* TASK REQUIREMENTS *
For the data below, restate word for word only the lines from the line containing "in a larger" through the line containing "C (Dynamic Content", both ends included.

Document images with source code
>>>

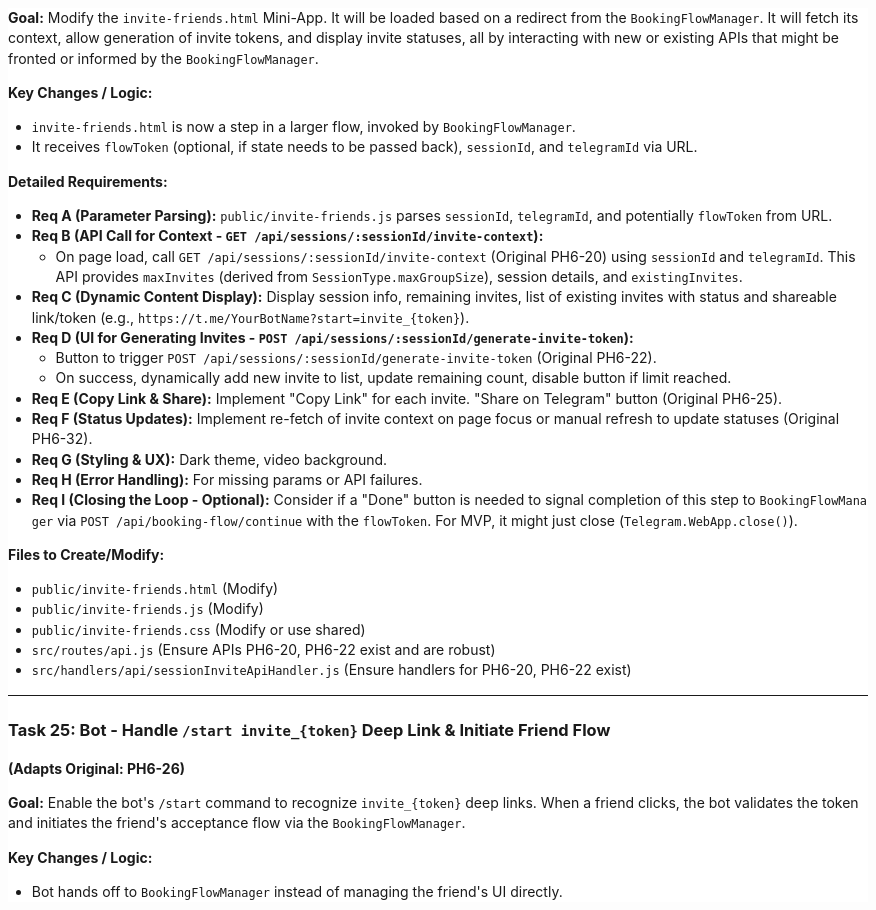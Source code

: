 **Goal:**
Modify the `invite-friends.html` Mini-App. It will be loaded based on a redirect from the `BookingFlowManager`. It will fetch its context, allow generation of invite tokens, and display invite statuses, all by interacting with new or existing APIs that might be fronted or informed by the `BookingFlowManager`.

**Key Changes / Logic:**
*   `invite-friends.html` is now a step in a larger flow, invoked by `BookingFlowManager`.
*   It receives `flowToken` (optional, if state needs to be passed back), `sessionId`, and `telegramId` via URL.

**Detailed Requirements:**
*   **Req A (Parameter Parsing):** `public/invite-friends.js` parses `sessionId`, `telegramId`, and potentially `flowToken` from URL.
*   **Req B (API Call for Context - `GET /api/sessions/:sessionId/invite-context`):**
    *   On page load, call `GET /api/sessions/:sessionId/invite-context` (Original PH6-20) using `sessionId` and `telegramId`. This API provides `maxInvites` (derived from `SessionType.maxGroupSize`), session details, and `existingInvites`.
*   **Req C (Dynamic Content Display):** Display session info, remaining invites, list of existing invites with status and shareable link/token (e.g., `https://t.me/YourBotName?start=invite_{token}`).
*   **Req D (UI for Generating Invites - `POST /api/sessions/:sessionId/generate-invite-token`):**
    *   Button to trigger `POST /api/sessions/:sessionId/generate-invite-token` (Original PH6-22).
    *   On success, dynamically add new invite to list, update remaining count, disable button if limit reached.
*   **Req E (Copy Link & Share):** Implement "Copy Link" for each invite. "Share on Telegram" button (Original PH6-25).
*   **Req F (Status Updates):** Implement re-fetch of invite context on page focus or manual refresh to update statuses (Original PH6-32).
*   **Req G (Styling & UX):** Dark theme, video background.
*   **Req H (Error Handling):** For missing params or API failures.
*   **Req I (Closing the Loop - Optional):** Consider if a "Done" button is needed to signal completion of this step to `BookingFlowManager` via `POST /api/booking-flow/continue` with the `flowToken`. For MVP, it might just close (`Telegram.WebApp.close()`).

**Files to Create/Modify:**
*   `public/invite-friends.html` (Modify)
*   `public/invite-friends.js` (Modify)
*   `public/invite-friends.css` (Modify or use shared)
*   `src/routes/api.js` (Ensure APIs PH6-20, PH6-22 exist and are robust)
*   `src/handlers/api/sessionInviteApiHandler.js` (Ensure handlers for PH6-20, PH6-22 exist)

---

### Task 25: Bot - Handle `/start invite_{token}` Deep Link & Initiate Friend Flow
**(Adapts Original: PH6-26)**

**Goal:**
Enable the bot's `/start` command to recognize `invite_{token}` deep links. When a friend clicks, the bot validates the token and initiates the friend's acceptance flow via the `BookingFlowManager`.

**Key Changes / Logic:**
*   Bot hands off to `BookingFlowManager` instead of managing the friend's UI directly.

<<<

* TASK RESULT *
*   `invite-friends.html` is now a step in a larger flow, invoked by `BookingFlowManager`.
*   It receives `flowToken` (optional, if state needs to be passed back), `sessionId`, and `telegramId` via URL.

**Detailed Requirements:**
*   **Req A (Parameter Parsing):** `public/invite-friends.js` parses `sessionId`, `telegramId`, and potentially `flowToken` from URL.
*   **Req B (API Call for Context - `GET /api/sessions/:sessionId/invite-context`):**
    *   On page load, call `GET /api/sessions/:sessionId/invite-context` (Original PH6-20) using `sessionId` and `telegramId`. This API provides `maxInvites` (derived from `SessionType.maxGroupSize`), session details, and `existingInvites`.
*   **Req C (Dynamic Content Display):** Display session info, remaining invites, list of existing invites with status and shareable link/token (e.g., `https://t.me/YourBotName?start=invite_{token}`).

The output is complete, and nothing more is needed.